Jednodniowy eksperyment przywrócił życie wulkanicznej strefie - Czy odkrycie zmieni nasze podejście do ochrony przyrody?
2024-11-12
Autor: Tomasz
W 1980 roku wulkan Mount St. Helens w stanie Waszyngton, USA, wybuchł w jednej z największych erupcji w historii, niszcząc życie na obszarze wielu kilometrów. Eksperyment badawczy przeprowadzony zaledwie dwa lata po tym wydarzeniu ujawnia niezwykłe właściwości gryzoniów. W pełni zrozumiane dopiero po ponad czterech dekadach, wyniki eksperymentu pokazują, jak niezwykle ważne są dla środowiska.
W 1983 roku mikrobiolog Michael Allen z Uniwersytetu Kalifornijskiego w Riverside wraz z Jamesem McMahonem z Utah State University postanowili przeprowadzić jednorazowy eksperyment z wykorzystaniem gofferników krecich (Thomomys talpoides). Gryzonie te, prowadzące podziemny tryb życia, miały za zadanie wymieszać glebę i przywrócić życie w regionie, który stał się martwą strefą w wyniku wybuchu.
Naukowcy wybrali dwa ściśle wyznaczone obszary, gdzie po uwolnieniu gryzoniów, te przez jeden dzień prowadziły aktywne prace związane z kopaniem.
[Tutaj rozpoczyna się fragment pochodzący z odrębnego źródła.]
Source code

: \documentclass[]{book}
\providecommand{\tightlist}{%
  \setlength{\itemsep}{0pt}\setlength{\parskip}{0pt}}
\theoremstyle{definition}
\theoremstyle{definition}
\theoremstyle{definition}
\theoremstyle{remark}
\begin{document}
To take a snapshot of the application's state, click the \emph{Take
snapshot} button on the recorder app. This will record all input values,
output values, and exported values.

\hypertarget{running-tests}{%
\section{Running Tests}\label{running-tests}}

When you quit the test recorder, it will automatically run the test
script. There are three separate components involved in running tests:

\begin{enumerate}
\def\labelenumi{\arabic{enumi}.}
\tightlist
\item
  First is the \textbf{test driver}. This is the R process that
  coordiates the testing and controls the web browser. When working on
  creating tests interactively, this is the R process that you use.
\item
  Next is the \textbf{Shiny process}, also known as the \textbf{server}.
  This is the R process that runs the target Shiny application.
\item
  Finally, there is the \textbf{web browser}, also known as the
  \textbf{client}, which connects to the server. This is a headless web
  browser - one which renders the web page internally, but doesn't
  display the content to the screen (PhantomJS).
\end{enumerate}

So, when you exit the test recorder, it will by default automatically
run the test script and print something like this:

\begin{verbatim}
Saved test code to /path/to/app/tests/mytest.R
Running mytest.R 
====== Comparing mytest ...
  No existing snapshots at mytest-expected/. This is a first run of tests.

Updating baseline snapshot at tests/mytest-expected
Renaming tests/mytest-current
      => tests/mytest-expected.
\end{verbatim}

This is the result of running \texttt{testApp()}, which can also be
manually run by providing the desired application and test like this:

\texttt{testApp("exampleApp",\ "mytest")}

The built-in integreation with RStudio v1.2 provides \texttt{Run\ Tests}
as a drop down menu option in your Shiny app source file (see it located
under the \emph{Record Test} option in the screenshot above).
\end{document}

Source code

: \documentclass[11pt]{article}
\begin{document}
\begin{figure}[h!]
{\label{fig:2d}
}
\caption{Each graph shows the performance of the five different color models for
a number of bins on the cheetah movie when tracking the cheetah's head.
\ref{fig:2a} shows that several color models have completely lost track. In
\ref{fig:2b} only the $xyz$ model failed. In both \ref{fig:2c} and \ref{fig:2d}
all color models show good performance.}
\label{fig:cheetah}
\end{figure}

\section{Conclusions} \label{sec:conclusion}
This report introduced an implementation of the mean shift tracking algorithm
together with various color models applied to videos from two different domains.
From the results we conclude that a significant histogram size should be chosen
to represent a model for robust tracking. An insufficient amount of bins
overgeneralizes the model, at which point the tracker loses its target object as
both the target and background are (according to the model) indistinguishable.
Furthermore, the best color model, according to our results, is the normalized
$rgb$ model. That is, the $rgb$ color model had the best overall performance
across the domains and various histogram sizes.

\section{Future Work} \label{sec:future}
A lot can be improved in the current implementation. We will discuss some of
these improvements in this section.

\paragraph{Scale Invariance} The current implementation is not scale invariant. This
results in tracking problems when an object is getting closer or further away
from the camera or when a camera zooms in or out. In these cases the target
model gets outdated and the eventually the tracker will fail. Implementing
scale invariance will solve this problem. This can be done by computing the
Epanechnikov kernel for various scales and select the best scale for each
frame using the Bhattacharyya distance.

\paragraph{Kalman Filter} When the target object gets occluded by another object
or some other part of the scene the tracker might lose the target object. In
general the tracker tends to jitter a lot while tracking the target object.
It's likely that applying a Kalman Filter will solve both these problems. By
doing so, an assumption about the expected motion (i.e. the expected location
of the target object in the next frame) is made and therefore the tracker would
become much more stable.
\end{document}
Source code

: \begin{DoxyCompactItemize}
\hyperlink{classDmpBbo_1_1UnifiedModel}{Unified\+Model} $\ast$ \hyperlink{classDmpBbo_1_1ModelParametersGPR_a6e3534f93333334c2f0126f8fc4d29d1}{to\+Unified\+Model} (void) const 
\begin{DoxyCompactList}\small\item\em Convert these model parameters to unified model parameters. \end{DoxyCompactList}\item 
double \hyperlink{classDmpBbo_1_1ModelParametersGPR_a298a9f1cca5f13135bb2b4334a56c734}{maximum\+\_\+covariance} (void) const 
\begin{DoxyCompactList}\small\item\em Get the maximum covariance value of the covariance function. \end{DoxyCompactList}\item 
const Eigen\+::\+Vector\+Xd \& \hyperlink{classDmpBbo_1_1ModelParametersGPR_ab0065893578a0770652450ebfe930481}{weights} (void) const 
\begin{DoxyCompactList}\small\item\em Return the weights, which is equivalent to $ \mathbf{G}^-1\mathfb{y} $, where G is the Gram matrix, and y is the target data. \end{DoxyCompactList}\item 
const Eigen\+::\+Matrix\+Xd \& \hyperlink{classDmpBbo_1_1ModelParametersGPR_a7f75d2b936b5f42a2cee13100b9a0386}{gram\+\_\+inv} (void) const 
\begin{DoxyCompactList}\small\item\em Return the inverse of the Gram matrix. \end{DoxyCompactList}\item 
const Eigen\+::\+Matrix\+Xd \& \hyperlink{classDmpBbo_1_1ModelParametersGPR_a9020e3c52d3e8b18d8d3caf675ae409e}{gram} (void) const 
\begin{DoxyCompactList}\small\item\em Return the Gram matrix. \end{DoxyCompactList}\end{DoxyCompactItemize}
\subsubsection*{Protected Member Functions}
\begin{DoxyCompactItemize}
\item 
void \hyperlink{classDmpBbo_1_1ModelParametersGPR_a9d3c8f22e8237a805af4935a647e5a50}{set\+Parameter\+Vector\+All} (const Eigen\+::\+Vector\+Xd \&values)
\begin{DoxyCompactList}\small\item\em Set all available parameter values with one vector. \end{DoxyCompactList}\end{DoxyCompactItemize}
Po sześciu latach na tych terenach odkryto ponad 40 tysięcy roślin - prawdziwa eksplozja życia! W porównaniu, sąsiednie obszary, gdzie nie przeprowadzono eksperymentu, pozostawały niemal puste.
Gofferniki krecie, pracując w ziemi, przetransportowały na powierzchnię nie tylko bakterie, ale także grzyby mykoryzowe, które pełnią kluczową rolę w zdrowiu ekosystemu. Te grzyby, pomagając roślinom w absorpcji składników odżywczych i wody, są niezbędne do przetrwania roślin w ubogich w minerały glebach, pozwalając im wzrastać w trudnych warunkach.
Warto dodać, że odkrycie to ma ogromne implikacje dla ochrony przyrody i przywracania życia w ekosystemach po katastrofach naturalnych. Badania pokazują, jak kluczowe są takie organizmy jak grzyby i jak małe, proste działania mogą prowadzić do znaczących zmian w rehabilitacji zniszczonych środowisk. Jak zauważa Emma Aronson, współautorka badań, przykład Mount St. Helens podkreśla znaczenie dbania o bioróżnorodność i zdrowe relacje między gatunkami w ekosystemie.
To odkrycie pozwoliło też na lepsze zrozumienie, jak ludzka działalność wpływa na przyrodę. Po drugiej stronie wulkanu, gdzie prowadzono wycinkę lasów, gleba pozostała uboga i zniszczona, z plonami, które prawie nie rosną. To zderzenie ze sobą dwóch różnych ekosystemów pokazuje, jak wielka jest siła natury w odbudowie i odradzaniu się przyrody, nawet po katastrofalnych wydarzeniach.